## Task requirements
From the data that follows, copy every line holding the string "EqualAreas".

*** Data for this exercise ***

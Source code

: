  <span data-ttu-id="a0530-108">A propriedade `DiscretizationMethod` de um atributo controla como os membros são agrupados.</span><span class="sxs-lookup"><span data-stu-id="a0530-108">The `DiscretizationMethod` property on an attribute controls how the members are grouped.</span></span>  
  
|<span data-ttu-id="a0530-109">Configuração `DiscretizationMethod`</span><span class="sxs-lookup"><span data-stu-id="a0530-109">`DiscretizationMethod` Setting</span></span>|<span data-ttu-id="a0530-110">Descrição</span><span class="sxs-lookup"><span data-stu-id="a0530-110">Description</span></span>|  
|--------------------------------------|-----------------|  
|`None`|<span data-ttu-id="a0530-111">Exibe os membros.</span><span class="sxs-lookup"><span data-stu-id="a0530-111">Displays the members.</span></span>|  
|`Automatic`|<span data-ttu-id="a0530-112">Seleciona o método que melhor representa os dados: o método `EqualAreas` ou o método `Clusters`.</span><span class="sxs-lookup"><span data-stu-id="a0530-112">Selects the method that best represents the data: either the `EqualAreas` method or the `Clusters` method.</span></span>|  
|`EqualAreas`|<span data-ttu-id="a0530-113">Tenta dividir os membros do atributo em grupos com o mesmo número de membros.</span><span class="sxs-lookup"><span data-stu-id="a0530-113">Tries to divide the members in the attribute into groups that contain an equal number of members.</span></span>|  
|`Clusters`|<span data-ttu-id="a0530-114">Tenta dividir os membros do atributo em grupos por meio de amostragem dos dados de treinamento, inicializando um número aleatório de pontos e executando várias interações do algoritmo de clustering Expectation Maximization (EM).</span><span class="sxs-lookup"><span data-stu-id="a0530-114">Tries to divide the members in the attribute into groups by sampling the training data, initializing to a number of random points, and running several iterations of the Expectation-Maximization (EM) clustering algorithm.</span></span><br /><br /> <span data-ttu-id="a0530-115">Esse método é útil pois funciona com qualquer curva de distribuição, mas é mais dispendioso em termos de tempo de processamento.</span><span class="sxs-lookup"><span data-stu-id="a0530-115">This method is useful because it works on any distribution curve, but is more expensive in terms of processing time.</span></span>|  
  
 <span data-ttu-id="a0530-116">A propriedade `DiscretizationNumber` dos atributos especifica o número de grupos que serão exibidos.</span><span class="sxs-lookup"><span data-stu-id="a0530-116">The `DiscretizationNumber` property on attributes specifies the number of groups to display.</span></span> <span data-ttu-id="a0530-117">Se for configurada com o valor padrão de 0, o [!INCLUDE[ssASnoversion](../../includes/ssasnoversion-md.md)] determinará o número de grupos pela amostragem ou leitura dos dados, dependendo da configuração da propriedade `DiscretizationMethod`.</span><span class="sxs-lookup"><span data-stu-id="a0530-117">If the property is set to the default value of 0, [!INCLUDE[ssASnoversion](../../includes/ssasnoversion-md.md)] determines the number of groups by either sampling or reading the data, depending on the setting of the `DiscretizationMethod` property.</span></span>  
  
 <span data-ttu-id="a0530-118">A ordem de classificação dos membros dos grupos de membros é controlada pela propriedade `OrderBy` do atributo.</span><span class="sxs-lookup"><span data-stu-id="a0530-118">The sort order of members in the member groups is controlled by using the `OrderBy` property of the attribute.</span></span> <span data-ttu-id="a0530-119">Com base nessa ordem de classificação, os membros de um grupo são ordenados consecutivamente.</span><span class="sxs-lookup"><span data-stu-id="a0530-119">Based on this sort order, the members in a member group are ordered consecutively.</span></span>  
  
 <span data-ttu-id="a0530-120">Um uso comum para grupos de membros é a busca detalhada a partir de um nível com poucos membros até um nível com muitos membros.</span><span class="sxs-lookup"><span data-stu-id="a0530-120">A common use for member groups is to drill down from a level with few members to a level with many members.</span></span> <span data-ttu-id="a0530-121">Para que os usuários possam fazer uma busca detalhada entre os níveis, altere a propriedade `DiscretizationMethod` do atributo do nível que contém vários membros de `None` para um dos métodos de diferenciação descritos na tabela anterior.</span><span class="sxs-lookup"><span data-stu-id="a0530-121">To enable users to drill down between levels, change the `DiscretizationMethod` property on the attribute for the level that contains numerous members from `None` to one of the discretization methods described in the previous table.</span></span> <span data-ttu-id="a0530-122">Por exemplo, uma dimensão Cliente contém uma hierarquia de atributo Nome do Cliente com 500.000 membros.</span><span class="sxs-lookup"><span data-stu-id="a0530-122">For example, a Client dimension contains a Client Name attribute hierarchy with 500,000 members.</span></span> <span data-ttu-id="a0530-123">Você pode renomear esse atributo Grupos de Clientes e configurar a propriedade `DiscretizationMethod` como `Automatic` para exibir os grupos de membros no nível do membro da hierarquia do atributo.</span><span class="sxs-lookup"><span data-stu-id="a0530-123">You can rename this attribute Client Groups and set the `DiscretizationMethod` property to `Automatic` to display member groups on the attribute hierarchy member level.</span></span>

*** End of Data for this exercise ***

## Final answer
|`Automatic`|<span data-ttu-id="a0530-112">Seleciona o método que melhor representa os dados: o método `EqualAreas` ou o método `Clusters`.</span><span class="sxs-lookup"><span data-stu-id="a0530-112">Selects the method that best represents the data: either the `EqualAreas` method or the `Clusters` method.</span></span>|  
|`EqualAreas`|<span data-ttu-id="a0530-113">Tenta dividir os membros do atributo em grupos com o mesmo número de membros.</span><span class="sxs-lookup"><span data-stu-id="a0530-113">Tries to divide the members in the attribute into groups that contain an equal number of members.</span></span>|  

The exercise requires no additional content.